* Task to complete
Bring together every line in the data that includes "label".
╭─ Dataset excerpts
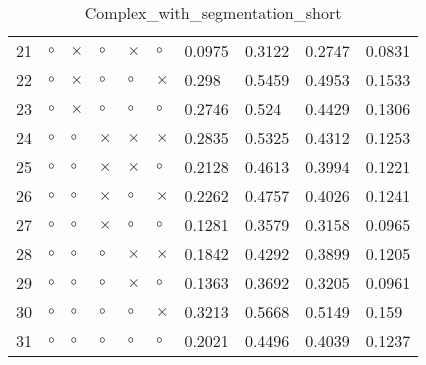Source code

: \begin{table}[H]
\begin{tabular}{|P{0.7cm}|P{1.3cm}P{1.3cm}P{1.3cm}P{1.3cm}P{1.3cm}|P{1.1cm}P{1.1cm}P{1.1cm}P{1.1cm}|}
  21 &  $\circ$ & $\times$ &  $\circ$ & $\times$ &     $\circ$ &          0.0975 &          0.3122 &          0.2747 &          0.0831 \\
  22 &  $\circ$ & $\times$ &  $\circ$ &  $\circ$ &    $\times$ &           0.298 &          0.5459 &          0.4953 &          0.1533 \\
  23 &  $\circ$ & $\times$ &  $\circ$ &  $\circ$ &     $\circ$ &          0.2746 &           0.524 &          0.4429 &          0.1306 \\
  24 &  $\circ$ &  $\circ$ & $\times$ & $\times$ &    $\times$ &          0.2835 &          0.5325 &          0.4312 &          0.1253 \\
  25 &  $\circ$ &  $\circ$ & $\times$ & $\times$ &     $\circ$ &          0.2128 &          0.4613 &          0.3994 &          0.1221 \\
  26 &  $\circ$ &  $\circ$ & $\times$ &  $\circ$ &    $\times$ &          0.2262 &          0.4757 &          0.4026 &          0.1241 \\
  27 &  $\circ$ &  $\circ$ & $\times$ &  $\circ$ &     $\circ$ &          0.1281 &          0.3579 &          0.3158 &          0.0965 \\
  28 &  $\circ$ &  $\circ$ &  $\circ$ & $\times$ &    $\times$ &          0.1842 &          0.4292 &          0.3899 &          0.1205 \\
  29 &  $\circ$ &  $\circ$ &  $\circ$ & $\times$ &     $\circ$ &          0.1363 &          0.3692 &          0.3205 &          0.0961 \\
  30 &  $\circ$ &  $\circ$ &  $\circ$ &  $\circ$ &    $\times$ &          0.3213 &          0.5668 &          0.5149 &           0.159 \\
  31 &  $\circ$ &  $\circ$ &  $\circ$ &  $\circ$ &     $\circ$ &          0.2021 &          0.4496 &          0.4039 &          0.1237 \\
\hline
\end{tabular}
\caption{Complex_with_segmentation_short}
\label{tab:}
\end{table}
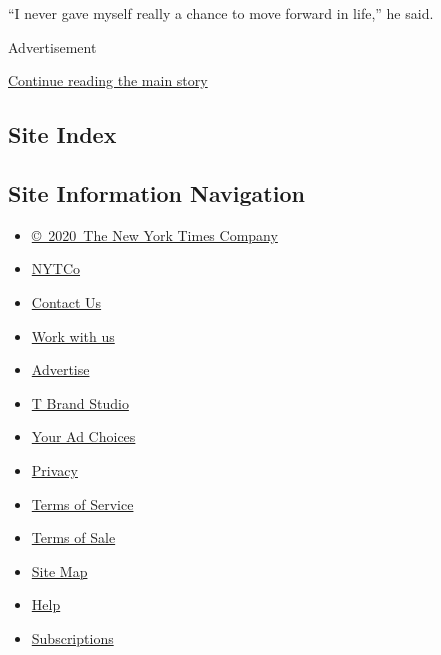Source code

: ``I never gave myself really a chance to move forward in life,'' he
said.

Advertisement

\protect\hyperlink{after-bottom}{Continue reading the main story}

\hypertarget{site-index}{%
\subsection{Site Index}\label{site-index}}

\hypertarget{site-information-navigation}{%
\subsection{Site Information
Navigation}\label{site-information-navigation}}

\begin{itemize}
\tightlist
\item
  \href{https://help.nytimes.com/hc/en-us/articles/115014792127-Copyright-notice}{©~2020~The
  New York Times Company}
\end{itemize}

\begin{itemize}
\tightlist
\item
  \href{https://www.nytco.com/}{NYTCo}
\item
  \href{https://help.nytimes.com/hc/en-us/articles/115015385887-Contact-Us}{Contact
  Us}
\item
  \href{https://www.nytco.com/careers/}{Work with us}
\item
  \href{https://nytmediakit.com/}{Advertise}
\item
  \href{http://www.tbrandstudio.com/}{T Brand Studio}
\item
  \href{https://www.nytimes.com/privacy/cookie-policy\#how-do-i-manage-trackers}{Your
  Ad Choices}
\item
  \href{https://www.nytimes.com/privacy}{Privacy}
\item
  \href{https://help.nytimes.com/hc/en-us/articles/115014893428-Terms-of-service}{Terms
  of Service}
\item
  \href{https://help.nytimes.com/hc/en-us/articles/115014893968-Terms-of-sale}{Terms
  of Sale}
\item
  \href{https://spiderbites.nytimes.com}{Site Map}
\item
  \href{https://help.nytimes.com/hc/en-us}{Help}
\item
  \href{https://www.nytimes.com/subscription?campaignId=37WXW}{Subscriptions}
\end{itemize}
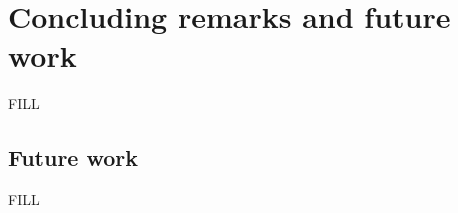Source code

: \chapter{Concluding remarks and future work}
\label{sec:conclusion}
FILL

\section{Future work}
FILL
╰─
* Answer space
\label{tab:}
\subsection{Site Index}\label{site-index}}
Navigation}\label{site-information-navigation}}
\label{sec:conclusion}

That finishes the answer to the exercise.